TASK DIRECTIONS:
Return exactly the lines of the records below, starting at the line that contains "- [x] HTTP Status Code 302" and ending at the line that contains "- [x] 로그인 요청을 POST 로 메서드 변경", with both of those lines kept.

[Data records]
Start of Block

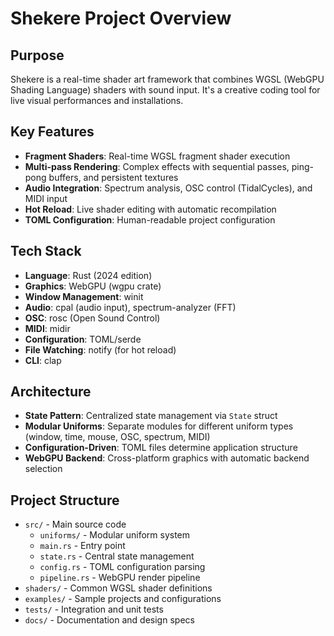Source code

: # Shekere Project Overview

## Purpose
Shekere is a real-time shader art framework that combines WGSL (WebGPU Shading Language) shaders with sound input. It's a creative coding tool for live visual performances and installations.

## Key Features
- **Fragment Shaders**: Real-time WGSL fragment shader execution
- **Multi-pass Rendering**: Complex effects with sequential passes, ping-pong buffers, and persistent textures
- **Audio Integration**: Spectrum analysis, OSC control (TidalCycles), and MIDI input
- **Hot Reload**: Live shader editing with automatic recompilation
- **TOML Configuration**: Human-readable project configuration

## Tech Stack
- **Language**: Rust (2024 edition)
- **Graphics**: WebGPU (wgpu crate)
- **Window Management**: winit
- **Audio**: cpal (audio input), spectrum-analyzer (FFT)
- **OSC**: rosc (Open Sound Control)
- **MIDI**: midir
- **Configuration**: TOML/serde
- **File Watching**: notify (for hot reload)
- **CLI**: clap

## Architecture
- **State Pattern**: Centralized state management via `State` struct
- **Modular Uniforms**: Separate modules for different uniform types (window, time, mouse, OSC, spectrum, MIDI)
- **Configuration-Driven**: TOML files determine application structure
- **WebGPU Backend**: Cross-platform graphics with automatic backend selection

## Project Structure
- `src/` - Main source code
  - `uniforms/` - Modular uniform system
  - `main.rs` - Entry point
  - `state.rs` - Central state management
  - `config.rs` - TOML configuration parsing
  - `pipeline.rs` - WebGPU render pipeline
- `shaders/` - Common WGSL shader definitions
- `examples/` - Sample projects and configurations
- `tests/` - Integration and unit tests
- `docs/` - Documentation and design specs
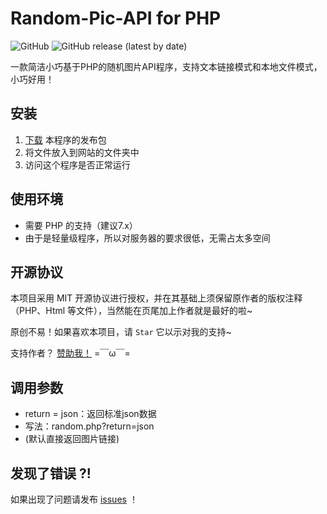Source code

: # Random-Pic-API for PHP
![GitHub](https://img.shields.io/github/license/zichenace/PHP-Random-Pic-API?style=flat-square)
![GitHub release (latest by date)](https://img.shields.io/github/v/release/zichenace/PHP-Random-Pic-API?style=flat-square)

一款简洁小巧基于PHP的随机图片API程序，支持文本链接模式和本地文件模式，小巧好用！

## 安装

1. [下载](https://github.com/zichenace/PHP-Random-Pic-API/releases/latest) 本程序的发布包
2. 将文件放入到网站的文件夹中
3. 访问这个程序是否正常运行

## 使用环境

- 需要 PHP 的支持（建议7.x）
- 由于是轻量级程序，所以对服务器的要求很低，无需占太多空间

## 开源协议

本项目采用 MIT 开源协议进行授权，并在其基础上须保留原作者的版权注释（PHP、Html 等文件），当然能在页尾加上作者就是最好的啦~

原创不易！如果喜欢本项目，请 `Star` 它以示对我的支持~

支持作者？ [赞助我！](https://zichen.zone/donate.html) =￣ω￣=

## 调用参数

- return = json：返回标准json数据
- 写法：random.php?return=json
- (默认直接返回图片链接)
  
## 发现了错误 ?!

如果出现了问题请发布 [issues](https://github.com/zichenace/PHP-Random-Pic-API/issues) ！
 

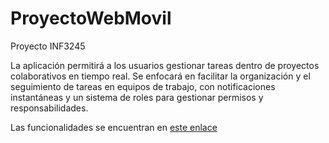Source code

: # ProyectoWebMovil
 Proyecto INF3245

 La aplicación permitirá a los usuarios gestionar tareas dentro de proyectos colaborativos en tiempo real. Se enfocará en facilitar la organización y el seguimiento de tareas en equipos de trabajo, con notificaciones instantáneas y un sistema de roles para gestionar permisos y responsabilidades. 
 
 Las funcionalidades se encuentran en [este enlace](FUNCIONALIDADES.md)
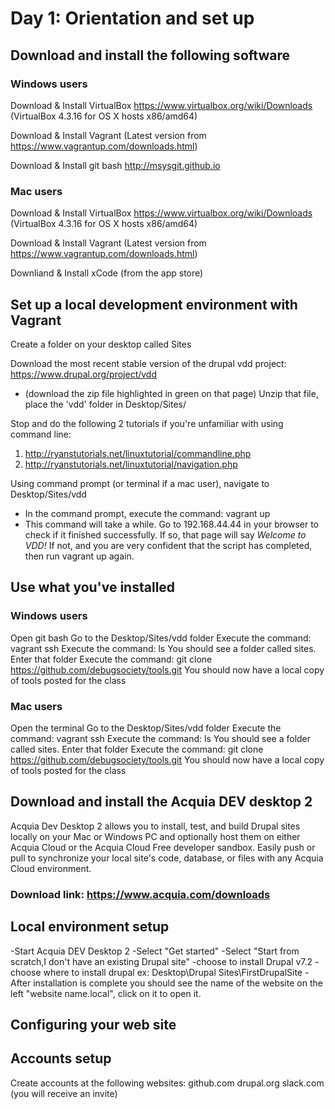 # Day 1: Orientation and set up

## Download and install the following software

### Windows users
Download & Install VirtualBox
https://www.virtualbox.org/wiki/Downloads
(VirtualBox 4.3.16 for OS X hosts  x86/amd64)

Download & Install Vagrant
(Latest version from https://www.vagrantup.com/downloads.html)

Download & Install git bash
http://msysgit.github.io

### Mac users
Download & Install VirtualBox
https://www.virtualbox.org/wiki/Downloads
(VirtualBox 4.3.16 for OS X hosts  x86/amd64)

Download & Install Vagrant
(Latest version from https://www.vagrantup.com/downloads.html)

Downliand & Install xCode (from the app store)

## Set up a local development environment with Vagrant

Create a folder on your desktop called Sites

Download the most recent stable version of the drupal vdd project: https://www.drupal.org/project/vdd
- (download the zip file highlighted in green on that page)
Unzip that file, place the 'vdd' folder in Desktop/Sites/

Stop and do the following 2 tutorials if you're unfamiliar with using command line:
1. http://ryanstutorials.net/linuxtutorial/commandline.php
2. http://ryanstutorials.net/linuxtutorial/navigation.php

Using command prompt (or terminal if a mac user), navigate to Desktop/Sites/vdd 
- In the command prompt, execute the command: vagrant up
- This command will take a while. Go to 192.168.44.44 in your browser to check if it finished successfully. 
  If so, that page will say *Welcome to VDD!*
  If not, and you are very confident that the script has completed, then run vagrant up again.

## Use what you've installed

### Windows users
Open git bash
Go to the Desktop/Sites/vdd folder
Execute the command: vagrant ssh
Execute the command: ls
You should see a folder called sites. Enter that folder
Execute the command: git clone https://github.com/debugsociety/tools.git
You should now have a local copy of tools posted for the class

### Mac users
Open the terminal
Go to the Desktop/Sites/vdd folder
Execute the command: vagrant ssh
Execute the command: ls
You should see a folder called sites. Enter that folder
Execute the command: git clone https://github.com/debugsociety/tools.git
You should now have a local copy of tools posted for the class

## Download and install the Acquia DEV desktop 2

Acquia Dev Desktop 2 allows you to install, test, and build Drupal sites locally on your Mac or Windows PC and optionally host them on either Acquia Cloud or the Acquia Cloud Free developer sandbox. Easily push or pull to synchronize your local site's code, database, or files with any Acquia Cloud environment. 

### Download link: https://www.acquia.com/downloads 

## Local environment setup 

-Start Acquia DEV Desktop 2
-Select "Get started"
-Select "Start from scratch,I don't have an existing Drupal site"
-choose to install Drupal v7.2
-choose where to install drupal ex: Desktop\Drupal Sites\FirstDrupalSite
-After installation is complete you should see the name of the website on the left "website name.local", click on it to open it.


## Configuring your web site



## Accounts setup 

Create accounts at the following websites:
github.com
drupal.org
slack.com (you will receive an invite)
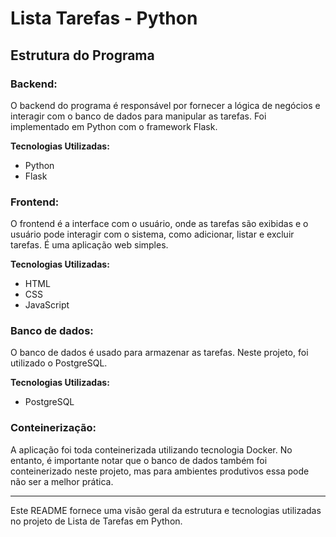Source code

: # Lista Tarefas - Python

## Estrutura do Programa

### Backend:

O backend do programa é responsável por fornecer a lógica de negócios e interagir com o banco de dados para manipular as tarefas. Foi implementado em Python com o framework Flask.

**Tecnologias Utilizadas:**
- Python
- Flask

### Frontend:
O frontend é a interface com o usuário, onde as tarefas são exibidas e o usuário pode interagir com o sistema, como adicionar, listar e excluir tarefas. É uma aplicação web simples.

**Tecnologias Utilizadas:**
- HTML
- CSS
- JavaScript

### Banco de dados:
O banco de dados é usado para armazenar as tarefas. Neste projeto, foi utilizado o PostgreSQL.

**Tecnologias Utilizadas:**
- PostgreSQL

### Conteinerização:
A aplicação foi toda conteinerizada utilizando tecnologia Docker. No entanto, é importante notar que o banco de dados também foi conteinerizado neste projeto, mas para ambientes produtivos essa pode não ser a melhor prática.

---
Este README fornece uma visão geral da estrutura e tecnologias utilizadas no projeto de Lista de Tarefas em Python.

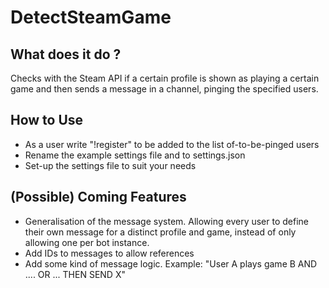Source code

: # DetectSteamGame
## What does it do ?
Checks with the Steam API if a certain profile is shown as playing a certain game and then sends a message in a channel, pinging the specified users.
## How to Use
* As a user write "!register" to be added to the list of-to-be-pinged users
* Rename the example settings file and to settings.json
* Set-up the settings file to suit your needs
##  (Possible) Coming Features
* Generalisation of the message system. Allowing every user to define their own message for a distinct profile and game, instead of only allowing one per bot instance.
* Add IDs to messages to allow references
*  Add some kind of message logic. Example: "User A plays game B AND .... OR ... THEN SEND X"
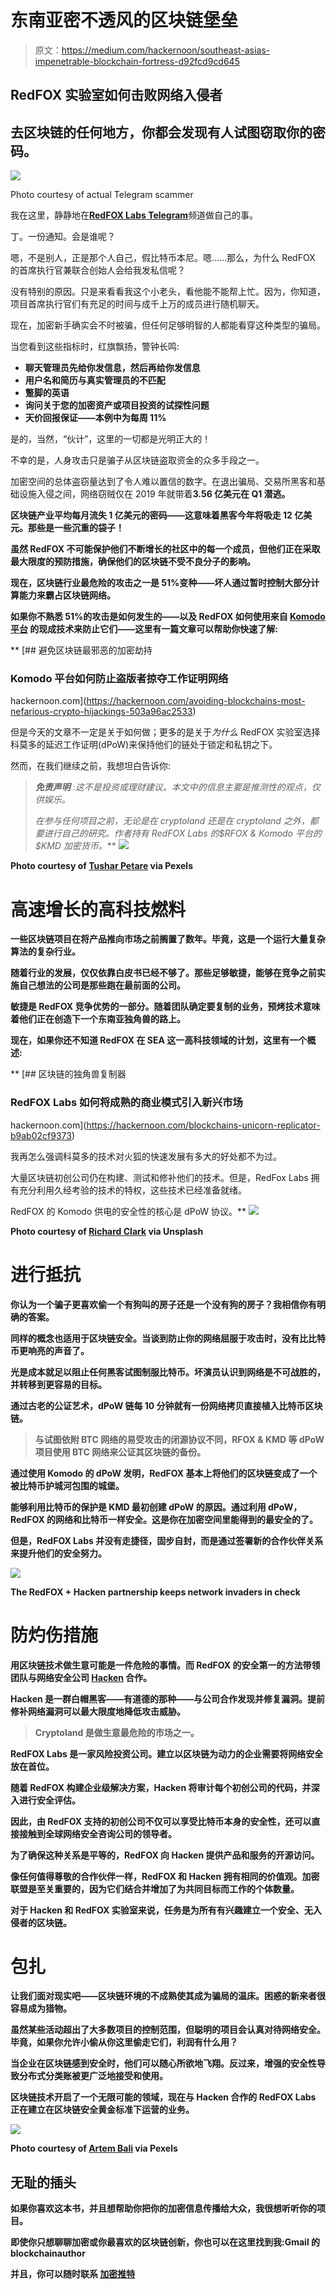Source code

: # 东南亚密不透风的区块链堡垒

> 原文：<https://medium.com/hackernoon/southeast-asias-impenetrable-blockchain-fortress-d92fcd9cd645>

## RedFOX 实验室如何击败网络入侵者

## 去区块链的任何地方，你都会发现有人试图窃取你的密码。

![](img/bf3c7d655ddcf1f36ab0ebe9b02fafe8.png)

Photo courtesy of actual Telegram scammer

我在这里，静静地在[**RedFOX Labs Telegram**](https://t.me/redfoxlabs)频道做自己的事。

丁。一份通知。会是谁呢？

嗯，不是别人，正是那个人自己，假比特币本尼。嗯……那么，为什么 RedFOX 的首席执行官兼联合创始人会给我发私信呢？

没有特别的原因。只是来看看我这个小老头，看他能不能帮上忙。因为，你知道，项目首席执行官们有充足的时间与成千上万的成员进行随机聊天。

现在，加密新手确实会不时被骗，但任何足够明智的人都能看穿这种类型的骗局。

当您看到这些指标时，红旗飘扬，警钟长鸣:

*   **聊天管理员先给你发信息，然后再给你发信息**
*   **用户名和简历与真实管理员的不匹配**
*   **蹩脚的英语**
*   **询问关于您的加密资产或项目投资的试探性问题**
*   **天价回报保证——本例中为每周 11%**

是的，当然，“伙计”，这里的一切都是光明正大的！

不幸的是，人身攻击只是骗子从区块链盗取资金的众多手段之一。

加密空间的总体盗窃量达到了令人难以置信的数字。在退出骗局、交易所黑客和基础设施入侵之间，网络窃贼仅在 2019 年就带着[](https://ciphertrace.com/articles/q1-2019-cryptocurrency-anti-money-laundering-report/)**3.56 亿美元在 Q1 潜逃。**

**区块链产业平均每月流失 1 亿美元的密码——这意味着黑客今年将吸走 12 亿美元。那些是一些沉重的袋子！**

**虽然 RedFOX 不可能保护他们不断增长的社区中的每一个成员，但他们正在采取最大限度的预防措施，确保他们的区块链不受不良分子的影响。**

**现在，区块链行业最危险的攻击之一是 51%变种——坏人通过暂时控制大部分计算能力来霸占区块链网络。**

**如果你不熟悉 51%的攻击是如何发生的——以及 RedFOX 如何使用来自 [**Komodo 平台**](https://komodoplatform.com/) 的现成技术来防止它们——这里有一篇文章可以帮助你快速了解:**

**[](https://hackernoon.com/avoiding-blockchains-most-nefarious-crypto-hijackings-503a96ac2533) [## 避免区块链最邪恶的加密劫持

### Komodo 平台如何防止盗版者掠夺工作证明网络

hackernoon.com](https://hackernoon.com/avoiding-blockchains-most-nefarious-crypto-hijackings-503a96ac2533) 

但是今天的文章不一定是关于如何做；更多的是关于*为什么* RedFOX 实验室选择科莫多的延迟工作证明(dPoW)来保持他们的链处于锁定和私钥之下。

然而，在我们继续之前，我想坦白告诉你:

> ***免责声明*** *:这不是投资或理财建议。本文中的信息主要是推测性的观点，仅供娱乐。*
> 
> *在参与任何项目之前，无论是在 cryptoland 还是在 cryptoland 之外，都要进行自己的研究。作者持有 RedFOX Labs 的$RFOX & Komodo 平台的$KMD 加密货币。*** **![](img/b9c6a0ac9ef42e1bd43f37de48465649.png)**

**Photo courtesy of [Tushar Petare](https://www.pexels.com/@eretushar) via Pexels**

# **高速增长的高科技燃料**

**一些区块链项目在将产品推向市场之前搁置了数年。毕竟，这是一个运行大量复杂算法的复杂行业。**

**随着行业的发展，仅仅依靠白皮书已经不够了。那些足够敏捷，能够在竞争之前实施自己想法的公司是那些跑在最前面的公司。**

**敏捷是 RedFOX 竞争优势的一部分。随着团队确定要复制的业务，预烤技术意味着他们正在创造下一个东南亚独角兽的路上。**

**现在，如果你还不知道 RedFOX 在 SEA 这一高科技领域的计划，这里有一个概述:**

**[](https://hackernoon.com/blockchains-unicorn-replicator-b9ab02cf9373) [## 区块链的独角兽复制器

### RedFOX Labs 如何将成熟的商业模式引入新兴市场

hackernoon.com](https://hackernoon.com/blockchains-unicorn-replicator-b9ab02cf9373) 

我再怎么强调科莫多的技术对火狐的快速发展有多大的好处都不为过。

大量区块链初创公司仍在构建、测试和修补他们的技术。但是，RedFox Labs 拥有充分利用久经考验的技术的特权，这些技术已经准备就绪。

RedFOX 的 Komodo 供电的安全性的核心是 dPoW 协议。** **![](img/0ab37bfb659cf8aaa54125a2ec4f2aa6.png)**

**Photo courtesy of [Richard Clark](https://unsplash.com/@clarky_523) via Unsplash**

# **进行抵抗**

**你认为一个骗子更喜欢偷一个有狗叫的房子还是一个没有狗的房子？我相信你有明确的答案。**

**同样的概念也适用于区块链安全。当谈到防止你的网络屈服于攻击时，没有比比特币更响亮的声音了。**

**光是成本就足以阻止任何黑客试图制服比特币。坏演员认识到网络是不可战胜的，并转移到更容易的目标。**

**通过古老的公证艺术，dPoW 链每 10 分钟就有一份网络拷贝直接植入比特币区块链。**

> **与试图依附 BTC 网络的易受攻击的闭源协议不同，RFOX & KMD 等 dPoW 项目使用 BTC 网络来公证其区块链的备份。**

**通过使用 Komodo 的 dPoW 发明，RedFOX 基本上将他们的区块链变成了一个被比特币护城河包围的城堡。**

**能够利用比特币的保护是 KMD 最初创建 dPoW 的原因。通过利用 dPoW，RedFOX 的网络和比特币一样安全。这是你在加密空间里能得到的最安全的了。**

**但是，RedFOX Labs 并没有走捷径，固步自封，而是通过签署新的合作伙伴关系来提升他们的安全努力。**

**![](img/bc6afae457f2790b7bf8ee32a590d671.png)**

**The RedFOX + Hacken partnership keeps network invaders in check**

# **防灼伤措施**

**用区块链技术做生意可能是一件危险的事情。而 RedFOX 的安全第一的方法带领团队与网络安全公司 [**Hacken**](https://hacken.io/) 合作。**

**Hacken 是一群白帽黑客——有道德的那种——与公司合作发现并修复漏洞。提前修补网络漏洞可以最大限度地降低攻击威胁。**

> **Cryptoland 是做生意最危险的市场之一。**

**RedFOX Labs 是一家风险投资公司。建立以区块链为动力的企业需要将网络安全放在首位。**

**随着 RedFOX 构建企业级解决方案，Hacken 将审计每个初创公司的代码，并深入进行安全评估。**

**因此，由 RedFOX 支持的初创公司不仅可以享受比特币本身的安全性，还可以直接接触到全球网络安全咨询公司的领导者。**

**为了确保这种关系是平等的，RedFOX 向 Hacken 提供产品和服务的开源访问。**

**像任何值得尊敬的合作伙伴一样，RedFOX 和 Hacken 拥有相同的价值观。加密联盟是至关重要的，因为它们结合并增加了为共同目标而工作的个体数量。**

**对于 Hacken 和 RedFOX 实验室来说，任务是为所有有兴趣建立一个安全、无入侵者的区块链。**

# **包扎**

**让我们面对现实吧——区块链环境的不成熟使其成为骗局的温床。困惑的新来者很容易成为猎物。**

**虽然某些活动超出了大多数项目的控制范围，但聪明的项目会认真对待网络安全。毕竟，如果你允许小偷从你这里偷走它们，利润有什么用？**

**当企业在区块链感到安全时，他们可以随心所欲地飞翔。反过来，增强的安全性导致分布式分类账被更广泛地接受和使用。**

**区块链技术开启了一个无限可能的领域，现在与 Hacken 合作的 RedFOX Labs 正在建立在区块链安全黄金标准下运营的业务。**

**![](img/c1bb078405364f559e312e1aa3e29a1a.png)**

**Photo courtesy of [Artem Bali](https://www.pexels.com/@belart84) via Pexels**

## **无耻的插头**

**如果你喜欢这本书，并且想帮助你把你的加密信息传播给大众，我很想听听你的项目。**

**即使你只想聊聊加密或你最喜欢的区块链创新，你也可以在这里找到我:Gmail 的 blockchainauthor**

**并且，你可以随时联系 [**加密推特**](https://twitter.com/CryptoBlastoff)**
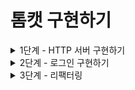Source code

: # 톰캣 구현하기

<details>
<summary>1단계 - HTTP 서버 구현하기</summary>

구현 기능 목록

- [x] GET /index.html 응답하기
- [x] .css, .js 지원하기
- [x] Query String 파싱하기

리팩터링

- [x] Http11Request를 만들어 InputStream으로부터 request를 가져오는 책임 분리
- [x] Url를 enum으로 만들어 Processor 내의 분기 처리 제거
- [x] Http11Response를 만들어 response를 만드는 책임 분리
    - [x] outputStream.write() 부분까지 책임 분리
- [x] GET 이외의 요청에 대한 처리
- [x] 커스텀 예외를 만들어 상황에 보다 적합한 예외 반환
- [x] 로그인시 존재하는 유저인지 확인하는 로직 처리 고민하기
    - [x] queryString을 관리하는 책임 분리
    -

</details>

<details>
<summary>2단계 - 로그인 구현하기</summary>

구현 기능 목록

- [x] HTTP Status Code 302
- [x] POST 방식으로 회원가입
- [x] Cookie에 JSESSIONID 값 저장하기
- [x] Session 구현하기

리팩터링

- [x] 패키지 구조에 맞게 application 영역과 framework 영역 분리하기
- [x] Http11Response 내부와 테스트에서만 사용되는 getOkResponse() 메서드 private으로 수정  
  -> StatusCode 클래스에서 사용되어 public으로 유지
- [x] response header, response body를 클래스로 분리
- [x] request header, request body를 클래스로 분리
- [x] 로그인 페이지에서 패스워드를 입력하지 않으면 발생하는 예외 수정
- [x] 회원 정보 필드가 비어있는 경우 발생하는 예외 수정
- [x] 리다이렉트 시 location을 할당하여 해당 url로 리다이렉트 되도록 수정
- [x] Url 내부의 Function 로직을 Handler 클래스로 분리
- [x] 로그인 요청을 POST 로 메서드 변경
- [x] null을 사용하는 부분 최대한 Optional 로 수정
- [x] response 에서 setCookie 부분을 JsessionId 에 의존적이지 않게 수정
- [x] 매직 넘버 상수로 분리하기

</details>

<details>
<summary>3단계 - 리팩터링</summary>

구현 기능 목록

- [ ] HttpRequest 클래스 구현하기
- [ ] HttpResponse 클래스 구현하기
- [ ] Controller 인터페이스 추가하기

리팩터링

- [ ] 테스트 코드 추가하기

</details>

End of Block

FINAL ANSWER:
- [x] HTTP Status Code 302
- [x] POST 방식으로 회원가입
- [x] Cookie에 JSESSIONID 값 저장하기
- [x] Session 구현하기

리팩터링

- [x] 패키지 구조에 맞게 application 영역과 framework 영역 분리하기
- [x] Http11Response 내부와 테스트에서만 사용되는 getOkResponse() 메서드 private으로 수정  
  -> StatusCode 클래스에서 사용되어 public으로 유지
- [x] response header, response body를 클래스로 분리
- [x] request header, request body를 클래스로 분리
- [x] 로그인 페이지에서 패스워드를 입력하지 않으면 발생하는 예외 수정
- [x] 회원 정보 필드가 비어있는 경우 발생하는 예외 수정
- [x] 리다이렉트 시 location을 할당하여 해당 url로 리다이렉트 되도록 수정
- [x] Url 내부의 Function 로직을 Handler 클래스로 분리
- [x] 로그인 요청을 POST 로 메서드 변경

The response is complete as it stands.